If one is an evolutionist, one also has to believe that changes in the stuff of heredity, when they are not vetoed by natural selection, take uncountably long amounts of time — hundreds of thousands, if not millions, of years — to make major changes in what their host organisms look like or how they function, very occasionally leading over eons and eons to the actual emergence of a brand new species.

Still, our planet's fossil record seems to show — "fossils" are remains of living organisms that have been preserved somehow — that there are bursts of "speciation" in which large numbers of new species arrive all at once. These short bursts punctuate much longer periods of stasis and equilibrium. There are also occasional "mass extinctions" in which large numbers of species rapidly perish.
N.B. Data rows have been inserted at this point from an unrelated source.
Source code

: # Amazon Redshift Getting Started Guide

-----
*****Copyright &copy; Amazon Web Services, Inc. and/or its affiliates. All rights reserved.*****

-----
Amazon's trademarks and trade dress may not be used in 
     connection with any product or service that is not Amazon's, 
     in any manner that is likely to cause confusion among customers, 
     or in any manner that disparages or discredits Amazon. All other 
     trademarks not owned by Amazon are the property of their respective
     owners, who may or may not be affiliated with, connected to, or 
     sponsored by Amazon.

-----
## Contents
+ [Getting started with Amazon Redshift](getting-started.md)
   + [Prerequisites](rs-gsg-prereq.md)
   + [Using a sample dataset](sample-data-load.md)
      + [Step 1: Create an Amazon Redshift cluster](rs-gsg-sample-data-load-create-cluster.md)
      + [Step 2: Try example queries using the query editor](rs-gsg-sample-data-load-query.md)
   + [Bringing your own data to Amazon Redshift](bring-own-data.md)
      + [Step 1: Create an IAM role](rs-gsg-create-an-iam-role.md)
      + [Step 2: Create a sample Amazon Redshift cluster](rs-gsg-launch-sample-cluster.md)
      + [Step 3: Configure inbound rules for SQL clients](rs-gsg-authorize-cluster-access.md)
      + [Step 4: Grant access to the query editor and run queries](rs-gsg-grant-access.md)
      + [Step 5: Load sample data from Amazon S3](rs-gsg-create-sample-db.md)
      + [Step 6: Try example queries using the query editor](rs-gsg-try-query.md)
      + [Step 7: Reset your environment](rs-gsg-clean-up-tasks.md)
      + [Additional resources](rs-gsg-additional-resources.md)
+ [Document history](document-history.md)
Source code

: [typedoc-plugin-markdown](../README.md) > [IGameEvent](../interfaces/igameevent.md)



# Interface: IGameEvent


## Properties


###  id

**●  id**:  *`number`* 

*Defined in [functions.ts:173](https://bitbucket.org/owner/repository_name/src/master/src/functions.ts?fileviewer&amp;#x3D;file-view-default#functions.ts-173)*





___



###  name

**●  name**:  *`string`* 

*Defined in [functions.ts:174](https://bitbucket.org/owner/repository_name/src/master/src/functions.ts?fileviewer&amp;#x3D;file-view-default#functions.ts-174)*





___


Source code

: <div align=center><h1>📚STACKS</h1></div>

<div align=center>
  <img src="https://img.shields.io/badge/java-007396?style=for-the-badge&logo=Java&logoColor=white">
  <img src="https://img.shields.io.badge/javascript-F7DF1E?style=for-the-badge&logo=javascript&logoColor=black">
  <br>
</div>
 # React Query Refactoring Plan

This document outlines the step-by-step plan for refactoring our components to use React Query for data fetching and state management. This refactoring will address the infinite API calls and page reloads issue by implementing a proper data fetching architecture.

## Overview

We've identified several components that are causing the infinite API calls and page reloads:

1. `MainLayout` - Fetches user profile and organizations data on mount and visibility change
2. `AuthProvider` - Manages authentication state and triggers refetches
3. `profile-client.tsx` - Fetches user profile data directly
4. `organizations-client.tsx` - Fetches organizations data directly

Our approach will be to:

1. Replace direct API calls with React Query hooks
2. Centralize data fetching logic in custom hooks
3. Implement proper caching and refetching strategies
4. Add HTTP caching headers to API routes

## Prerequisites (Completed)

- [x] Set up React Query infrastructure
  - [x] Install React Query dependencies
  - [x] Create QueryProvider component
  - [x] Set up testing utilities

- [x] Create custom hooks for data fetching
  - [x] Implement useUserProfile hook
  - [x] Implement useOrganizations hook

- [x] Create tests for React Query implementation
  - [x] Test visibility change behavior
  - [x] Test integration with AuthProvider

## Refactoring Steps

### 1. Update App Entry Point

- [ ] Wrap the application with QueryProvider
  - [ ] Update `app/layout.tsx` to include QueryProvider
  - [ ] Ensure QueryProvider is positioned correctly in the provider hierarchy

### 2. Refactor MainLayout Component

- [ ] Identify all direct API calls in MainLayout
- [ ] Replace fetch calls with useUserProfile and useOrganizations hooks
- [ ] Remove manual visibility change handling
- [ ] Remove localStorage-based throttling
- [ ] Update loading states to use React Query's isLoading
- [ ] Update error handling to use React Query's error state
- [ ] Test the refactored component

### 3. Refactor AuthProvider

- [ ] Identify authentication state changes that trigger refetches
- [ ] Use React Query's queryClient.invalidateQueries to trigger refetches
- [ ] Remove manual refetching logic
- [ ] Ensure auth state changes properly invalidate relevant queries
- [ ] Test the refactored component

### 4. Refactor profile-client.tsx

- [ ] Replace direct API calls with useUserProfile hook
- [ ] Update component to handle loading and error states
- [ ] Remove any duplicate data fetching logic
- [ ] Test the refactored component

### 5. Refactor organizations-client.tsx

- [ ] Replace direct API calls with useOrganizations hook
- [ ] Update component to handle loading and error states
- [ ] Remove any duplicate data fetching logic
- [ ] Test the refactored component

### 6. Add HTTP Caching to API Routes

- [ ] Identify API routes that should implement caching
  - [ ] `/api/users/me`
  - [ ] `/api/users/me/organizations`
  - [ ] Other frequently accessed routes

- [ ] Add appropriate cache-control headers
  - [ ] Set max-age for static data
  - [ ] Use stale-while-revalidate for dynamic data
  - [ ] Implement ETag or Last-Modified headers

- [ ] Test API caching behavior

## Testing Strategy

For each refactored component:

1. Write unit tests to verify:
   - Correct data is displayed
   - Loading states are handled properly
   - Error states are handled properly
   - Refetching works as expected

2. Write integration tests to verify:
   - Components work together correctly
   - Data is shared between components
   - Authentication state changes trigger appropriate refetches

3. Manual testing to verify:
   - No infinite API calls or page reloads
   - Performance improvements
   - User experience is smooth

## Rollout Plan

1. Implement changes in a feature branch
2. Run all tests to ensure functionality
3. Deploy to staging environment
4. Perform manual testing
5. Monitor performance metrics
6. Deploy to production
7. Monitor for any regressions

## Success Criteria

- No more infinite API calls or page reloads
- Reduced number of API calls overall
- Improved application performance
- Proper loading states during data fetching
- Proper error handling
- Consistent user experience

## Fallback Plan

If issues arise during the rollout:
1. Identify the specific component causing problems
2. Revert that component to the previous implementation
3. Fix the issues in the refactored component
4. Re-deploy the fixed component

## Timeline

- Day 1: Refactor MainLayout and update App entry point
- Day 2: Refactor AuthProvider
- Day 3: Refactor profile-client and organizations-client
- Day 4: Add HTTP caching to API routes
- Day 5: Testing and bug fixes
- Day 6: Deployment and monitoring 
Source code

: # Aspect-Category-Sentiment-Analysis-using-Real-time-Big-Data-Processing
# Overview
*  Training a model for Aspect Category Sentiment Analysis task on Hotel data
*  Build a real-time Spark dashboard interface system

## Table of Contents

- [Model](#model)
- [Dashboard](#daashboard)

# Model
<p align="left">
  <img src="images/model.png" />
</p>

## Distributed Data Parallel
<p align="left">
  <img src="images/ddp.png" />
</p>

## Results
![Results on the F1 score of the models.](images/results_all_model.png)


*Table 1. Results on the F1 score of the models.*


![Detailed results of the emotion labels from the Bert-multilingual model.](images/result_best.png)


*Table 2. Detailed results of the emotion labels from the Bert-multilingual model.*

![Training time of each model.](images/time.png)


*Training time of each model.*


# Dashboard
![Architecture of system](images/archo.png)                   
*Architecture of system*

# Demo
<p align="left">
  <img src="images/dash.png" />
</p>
To get a new species to emerge, nature first has to find a way to make sure two populations of a single ancestor species get "reproductively isolated" from each other, perhaps owing to the interposition of a geographic barrier. One branch will then start adapting to a changed environment and, typically millions of years later, Bob's your uncle (as the British say). If the barrier is then removed, the two formerly isolated groups will no longer interbreed; they are separate species.

Geologically, the Earth is something like 4.6 billion years old, and the first organisms, single-celled bacteria or the like, appeared perhaps 2.7 billion years ago. To our minds, things remained pretty dull until the seemingly rapid appearance of most of today's major groups of complex organisms around 530 million years ago, in the Cambrian explosion.

As of about 65 million years ago, dinosaurs roamed the Earth. When they went extinct, little organisms who fed their young on milk — the early mammals — began to have a field day. For the first time, the world was their oyster.

By some five to seven million years ago our closest living cousins, the chimpanzees, were well-established in Africa. From them, the first species of our own genus, Homo, split off. (See Human evolution in Wikipedia.) Our own particular species, Homo sapiens, is all that is left of that genus. Its earliest known examples, called "archaic Homo sapiens," arose less than one half million years ago. It's hard to be absolutely sure these early humans were precisely of our species, though most scientists say they were.

Roughly 250,000 years ago, in a time between two ice ages, Homo sapiens proper appeared. By 160,000 years ago, the first "anatomically modern" version of our species had arrived.


Less than 10,000 years ago, certain humans began worshiping a single God, Yahweh. The earliest known copy of the Torah dates from the 7th century B.C.E., about 9,000 years ago. From it and its Abrahamic tradition descend the Judaism, Christianity, and Islam of today.

The Torah — the most holy scripture of Judaism, revered by Christians as the first five books of their Old Testament — begins with the book of Genesis, whose first chapter describes how the Lord, the One God, in his power and might created the world and everything in it, including all living kinds and mankind itself.

Today's creationists insist that this creation story must be read literally, for it must be literally true or true not at all. If it is literally true, the theory of evolution cannot be right.

I say the creationists are dead wrong in their belief. Genesis, chapter one, was written (or written down, out of earlier oral tradition) by and for a pre-scientific people who could not have understood today's scientific evolution theory. The point of the story was, and remains, the establishment of the fact that the Lord God is a unique deity of incomprehensible power and might.

God is supernatural, and how He creates the world is beyond our categories of thought. Yet stories must be told. But why would we who believe in Him want to cage His unimaginable power and might to create the world as He sees fit within any particular story and its entirely human categories of thought?

Francis Collins, according to Kathleen Parker, puts it this way: "To Collins, Darwin is a threat only if one thinks that God is an underachiever. Collins doesn't happen to believe that. His study of genes has led him to conclude that God is both outside of nature and outside of time. He's big, in other words. The idea that God would create the mechanism of evolution makes sense."